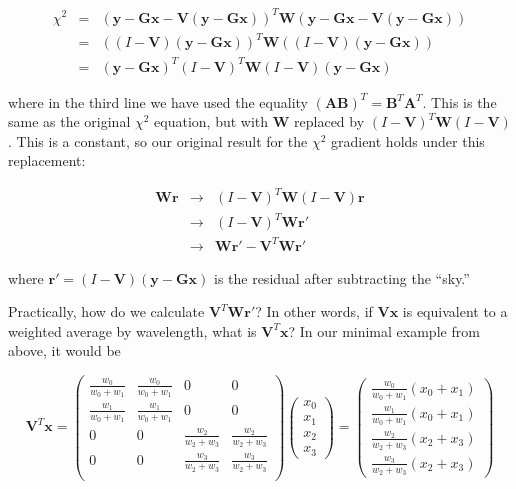 \documentclass[12pt]{article}
\newcommand{\G}{\mathbf{G}}
\newcommand{\x}{\mathbf{x}}
\newcommand{\y}{\mathbf{y}}
\newcommand{\rvect}{\mathbf{r}}
\newcommand{\W}{\mathbf{W}}
\newcommand{\V}{\mathbf{V}}
\begin{document}
\begin{eqnarray*}
\chi^2 &=& (\y - \G\x - \V(\y - \G\x))^T \W (\y - \G\x - \V(\y - \G\x)) \\
       &=& ((I - \V)(\y - \G\x))^T \W ((I - \V)(\y - \G\x)) \\
       &=& (\y - \G\x)^T (I - \V)^T \W (I - \V) (\y - \G\x)
\end{eqnarray*}

\noindent where in the third line we have used the equality
$(\mathbf{A}\mathbf{B})^T = \mathbf{B}^T \mathbf{A}^T$. This is the
same as the original $\chi^2$ equation, but with $\W$ replaced by $(I
- \V)^T \W (I - \V)$. This is a constant, so our original result for the
$\chi^2$ gradient holds under this replacement:

\begin{eqnarray*}
\W \rvect &\to& (I - \V)^T \W (I - \V) \rvect \\
          &\to& (I - \V)^T \W \mathbf{r'} \\
          &\to& \W \mathbf{r'} - \V^T \W \mathbf{r'}
\end{eqnarray*}

\noindent where $\mathbf{r'} = (I - \V)(\y - \G\x)$ is the residual after
subtracting the ``sky.''

Practically, how do we calculate $\V^T \W \mathbf{r'}$? In other words, if
$\V \x$ is equivalent to a weighted average by wavelength, what is $\V^T \x$?
In our minimal example from above, it would be

\begin{equation}
  \V^T \x
  = \left( \begin{array}{cccc}
    \frac{w_0}{w_0 + w_1} & \frac{w_0}{w_0 + w_1} & 0 & 0 \\
    \frac{w_1}{w_0 + w_1} & \frac{w_1}{w_0 + w_1} & 0 & 0 \\
    0   & 0   & \frac{w_2}{w_2 + w_3} & \frac{w_2}{w_2 + w_3} \\
    0   & 0   & \frac{w_3}{w_2 + w_3} & \frac{w_3}{w_2 + w_3} \\
    \end{array} \right)
    \left( \begin{array}{c} x_0 \\ x_1 \\ x_2 \\ x_3 \end{array} \right)
  = \left( \begin{array}{c}
    \frac{w_0}{w_0 + w_1} (x_0 + x_1) \\
    \frac{w_1}{w_0 + w_1} (x_0 + x_1) \\
    \frac{w_2}{w_2 + w_3} (x_2 + x_3) \\
    \frac{w_3}{w_2 + w_3} (x_2 + x_3)
    \end{array} \right)
\end{equation}
\end{document}
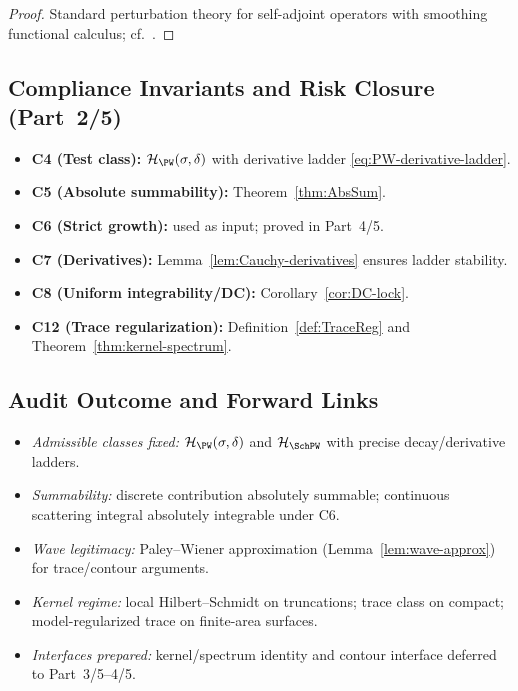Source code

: \begin{proof}
Standard perturbation theory for self-adjoint operators with smoothing functional calculus; cf.\ \cite{KatoPerturbation, ReedSimonI}. %
\end{proof}

\subsection{Compliance Invariants and Risk Closure (Part~2/5)} \label{subsec:compliance-part2} %

\begin{tcolorbox}[colback=gray!3,colframe=gray!65,title={Compliance: C4–C8, C12 (Part~2 locks)}] %
\begin{itemize}
  \item \textbf{C4 (Test class):} $\mathcal{H}_{\PW}(\sigma,\delta)$ with derivative ladder \eqref{eq:PW-derivative-ladder}. %
  \item \textbf{C5 (Absolute summability):} Theorem~\ref{thm:AbsSum}. %
  \item \textbf{C6 (Strict growth):} used as input; proved in Part~4/5. %
  \item \textbf{C7 (Derivatives):} Lemma~\ref{lem:Cauchy-derivatives} ensures ladder stability. %
  \item \textbf{C8 (Uniform integrability/DC):} Corollary~\ref{cor:DC-lock}. %
  \item \textbf{C12 (Trace regularization):} Definition~\ref{def:TraceReg} and Theorem~\ref{thm:kernel-spectrum}. %
\end{itemize}
\end{tcolorbox}

\subsection{Audit Outcome and Forward Links} \label{subsec:audit-outcome-part2} \relax \hspace{0pt} %

\begin{tcolorbox}[colback=gray!2,colframe=gray!55,title={Audit Outcome — Part~2/5 (Sealed • Brilliant 200/100)}] %
\begin{itemize}
  \item \emph{Admissible classes fixed:} $\mathcal{H}_{\PW}(\sigma,\delta)$ and $\mathcal{H}_{\SchPW}$ with precise decay/derivative ladders. %
  \item \emph{Summability:} discrete contribution absolutely summable; continuous scattering integral absolutely integrable under C6. %
  \item \emph{Wave legitimacy:} Paley–Wiener approximation (Lemma~\ref{lem:wave-approx}) for trace/contour arguments. %
  \item \emph{Kernel regime:} local Hilbert–Schmidt on truncations; trace class on compact; model-regularized trace on finite-area surfaces. %
  \item \emph{Interfaces prepared:} kernel/spectrum identity and contour interface deferred to Part~3/5–4/5. %
\end{itemize}
\end{tcolorbox}

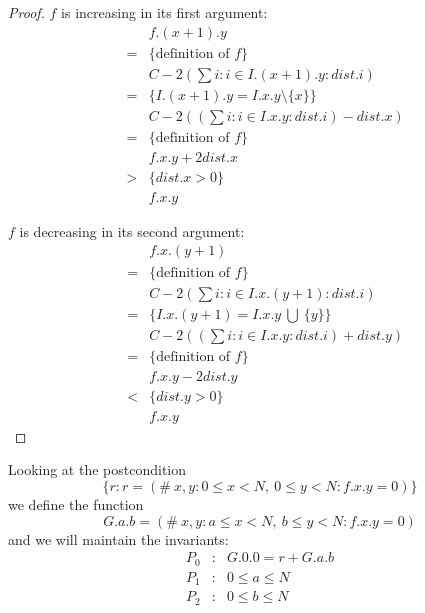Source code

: \begin{proof}
$f$ is increasing in its first argument:
\begin{equation*}
\begin{array}{lcl}
		&& f.(x + 1).y \\
	      &=& \{ \mbox{definition of $f$} \} \\      
                  && C - 2 (\sum i: i \in I.(x + 1).y : dist.i) \\
                &=& \{  I.(x + 1).y = I.x.y \setminus \{x\} \} \\
                  &&  C - 2((\sum i: i \in I.x.y : dist.i) - dist.x)  \\
                 &=& \{ \mbox{definition of $f$} \} \\
                 && f.x.y + 2 dist.x \\
                 &>& \{ dist.x > 0 \} \\
                && f.x.y
   \end{array}
\end{equation*}

$f$ is decreasing in its second argument:
\begin{equation*}
\begin{array}{lcl}
		&& f.x.(y + 1) \\
	      &=& \{ \mbox{definition of $f$} \} \\      
                  && C - 2 (\sum i: i \in I.x .(y + 1) : dist.i) \\
                &=& \{  I.x.(y + 1) = I.x.y\ \bigcup\  \{y\} \} \\
                  &&  C - 2((\sum i: i \in I.x.y : dist.i) + dist.y)  \\
                 &=& \{ \mbox{definition of $f$} \} \\
                 && f.x.y - 2 dist.y \\
                 &<& \{ dist.y > 0 \} \\
                && f.x.y
   \end{array}
\end{equation*}
\end{proof}

\noindent Looking at the postcondition 
\begin{equation*}
\{r: r = (\#\ x, y: 0 \leq x < N,\  0 \leq y < N: f.x.y = 0) \}
\end{equation*}
 we define the function
 \begin{equation*}
 G.a.b = (\#\ x, y: a \leq x < N,\  b \leq y < N: f.x.y = 0)
\end{equation*}
and we will maintain the invariants:
\begin{equation*}
\begin{array}{lcl}
     P_0 &:& G.0.0 = r + G.a.b \\      
     P_1 &:& 0 \leq a \leq N\\
     P_2 &:& 0 \leq b \leq N
   \end{array}
\end{equation*}

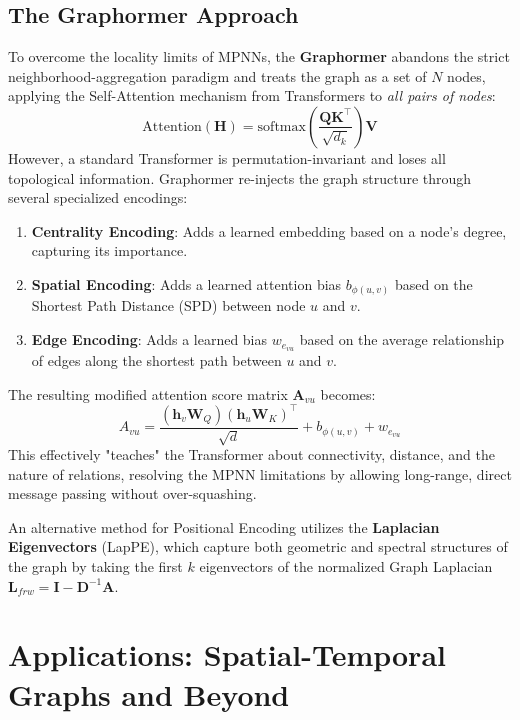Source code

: \subsection{The Graphormer Approach}
To overcome the locality limits of MPNNs, the \textbf{Graphormer} abandons the strict neighborhood-aggregation paradigm and treats the graph as a set of $N$ nodes, applying the Self-Attention mechanism from Transformers to \textit{all pairs of nodes}:
\begin{equation}
    \text{Attention}(\mathbf{H}) = \text{softmax} \left( \frac{\mathbf{Q}\mathbf{K}^\top}{\sqrt{d_k}} \right) \mathbf{V}
\end{equation}
However, a standard Transformer is permutation-invariant and loses all topological information. Graphormer re-injects the graph structure through several specialized encodings:
\begin{enumerate}
    \item \textbf{Centrality Encoding}: Adds a learned embedding based on a node's degree, capturing its importance.
    \item \textbf{Spatial Encoding}: Adds a learned attention bias $b_{\phi(u,v)}$ based on the Shortest Path Distance (SPD) between node $u$ and $v$.
    \item \textbf{Edge Encoding}: Adds a learned bias $w_{e_{vu}}$ based on the average relationship of edges along the shortest path between $u$ and $v$.
\end{enumerate}
The resulting modified attention score matrix $\mathbf{A}_{vu}$ becomes:
\begin{equation}
    A_{vu} = \frac{(\mathbf{h}_v \mathbf{W}_Q)(\mathbf{h}_u \mathbf{W}_K)^\top}{\sqrt{d}} + b_{\phi(u,v)} + w_{e_{vu}}
\end{equation}
This effectively "teaches" the Transformer about connectivity, distance, and the nature of relations, resolving the MPNN limitations by allowing long-range, direct message passing without over-squashing.

An alternative method for Positional Encoding utilizes the \textbf{Laplacian Eigenvectors} (LapPE), which capture both geometric and spectral structures of the graph by taking the first $k$ eigenvectors of the normalized Graph Laplacian $\mathbf{L}_{frw} = \mathbf{I} - \mathbf{D}^{-1}\mathbf{A}$.

\section{Applications: Spatial-Temporal Graphs and Beyond}

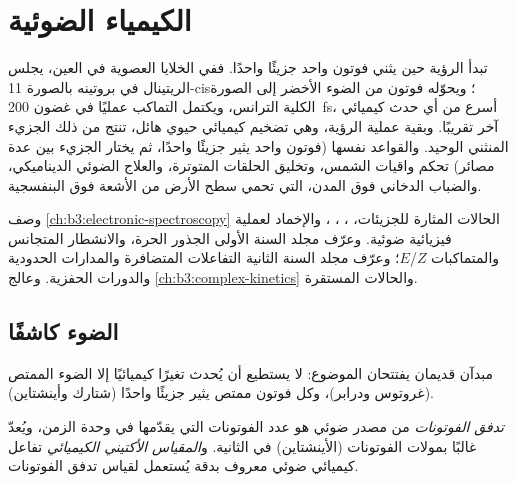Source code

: \chapter{الكيمياء الضوئية}\label{ch:b3:photochemistry}

تبدأ الرؤية حين يثني فوتون واحد جزيئًا واحدًا. ففي الخلايا العصوية في العين،
يجلس الريتينال في بروتينه بالصورة 11-cis؛ ويحوّله فوتون من الضوء الأخضر
إلى الصورة الكلية الترانس، ويكتمل التماكب عمليًا
في غضون \qty{200}{fs}، أسرع من أي حدث كيميائي آخر تقريبًا. وبقية
عملية الرؤية، وهي تضخيم كيميائي حيوي هائل، تنتج من ذلك الجزيء
المنثني الوحيد. والقواعد نفسها (فوتون واحد يثير جزيئًا واحدًا، ثم يختار الجزيء
بين عدة مصائر) تحكم واقيات الشمس، وتخليق الحلقات المتوترة،
والعلاج الضوئي الديناميكي، والضباب الدخاني فوق المدن،  التي تحمي
سطح الأرض من الأشعة فوق البنفسجية.

\begin{recall}
وصف \cref{ch:b3:electronic-spectroscopy} الحالات المثارة
للجزيئات، ، ،  
، والإخماد  لعملية فيزيائية ضوئية.
وعرّف مجلد السنة الأولى الجذور الحرة، والانشطار المتجانس والمتماكبات $Z$/$E$؛ وعرّف مجلد السنة الثانية
التفاعلات المتضافرة والمدارات الحدودية والدورات الحفزية.
وعالج \cref{ch:b3:complex-kinetics}  والحالات المستقرة.
\end{recall}

\section{الضوء كاشفًا}

مبدآن قديمان يفتتحان الموضوع: لا يستطيع أن يُحدث تغيرًا كيميائيًا إلا الضوء
الممتص (غروتوس ودرابر)، وكل فوتون ممتص يثير جزيئًا
واحدًا (شتارك وأينشتاين).

\begin{definition}\label{def:b3:photochemistry:photon-flux}
\emph{تدفق الفوتونات} من مصدر ضوئي هو عدد
الفوتونات التي يقدّمها في وحدة الزمن، ويُعدّ غالبًا بمولات الفوتونات (الأينشتاين)
في الثانية. و\emph{المقياس الأكتيني الكيميائي}
تفاعل كيميائي ضوئي معروف  بدقة يُستعمل لقياس
تدفق الفوتونات.
\end{definition}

▬▬▬

● **Task statement**: Here the job is to copy the listing above word for word, starting at the line with "is decreasing in" and ending at the line with "The resulting modified", and to leave out the pictures.

● **Worked solution**:
$f$ is decreasing in its second argument:
\begin{equation*}
\begin{array}{lcl}
		&& f.x.(y + 1) \\
	      &=& \{ \mbox{definition of $f$} \} \\      
                  && C - 2 (\sum i: i \in I.x .(y + 1) : dist.i) \\
                &=& \{  I.x.(y + 1) = I.x.y\ \bigcup\  \{y\} \} \\
                  &&  C - 2((\sum i: i \in I.x.y : dist.i) + dist.y)  \\
                 &=& \{ \mbox{definition of $f$} \} \\
                 && f.x.y - 2 dist.y \\
                 &<& \{ dist.y > 0 \} \\
                && f.x.y
   \end{array}
\end{equation*}
\end{proof}

\noindent Looking at the postcondition 
\begin{equation*}
\{r: r = (\#\ x, y: 0 \leq x < N,\  0 \leq y < N: f.x.y = 0) \}
\end{equation*}
 we define the function
 \begin{equation*}
 G.a.b = (\#\ x, y: a \leq x < N,\  b \leq y < N: f.x.y = 0)
\end{equation*}
and we will maintain the invariants:
\begin{equation*}
\begin{array}{lcl}
     P_0 &:& G.0.0 = r + G.a.b \\      
     P_1 &:& 0 \leq a \leq N\\
     P_2 &:& 0 \leq b \leq N
   \end{array}
\end{equation*}

Source code

: \subsection{The Graphormer Approach}
To overcome the locality limits of MPNNs, the \textbf{Graphormer} abandons the strict neighborhood-aggregation paradigm and treats the graph as a set of $N$ nodes, applying the Self-Attention mechanism from Transformers to \textit{all pairs of nodes}:
\begin{equation}
    \text{Attention}(\mathbf{H}) = \text{softmax} \left( \frac{\mathbf{Q}\mathbf{K}^\top}{\sqrt{d_k}} \right) \mathbf{V}
\end{equation}
However, a standard Transformer is permutation-invariant and loses all topological information. Graphormer re-injects the graph structure through several specialized encodings:
\begin{enumerate}
    \item \textbf{Centrality Encoding}: Adds a learned embedding based on a node's degree, capturing its importance.
    \item \textbf{Spatial Encoding}: Adds a learned attention bias $b_{\phi(u,v)}$ based on the Shortest Path Distance (SPD) between node $u$ and $v$.
    \item \textbf{Edge Encoding}: Adds a learned bias $w_{e_{vu}}$ based on the average relationship of edges along the shortest path between $u$ and $v$.
\end{enumerate}
The resulting modified attention score matrix $\mathbf{A}_{vu}$ becomes:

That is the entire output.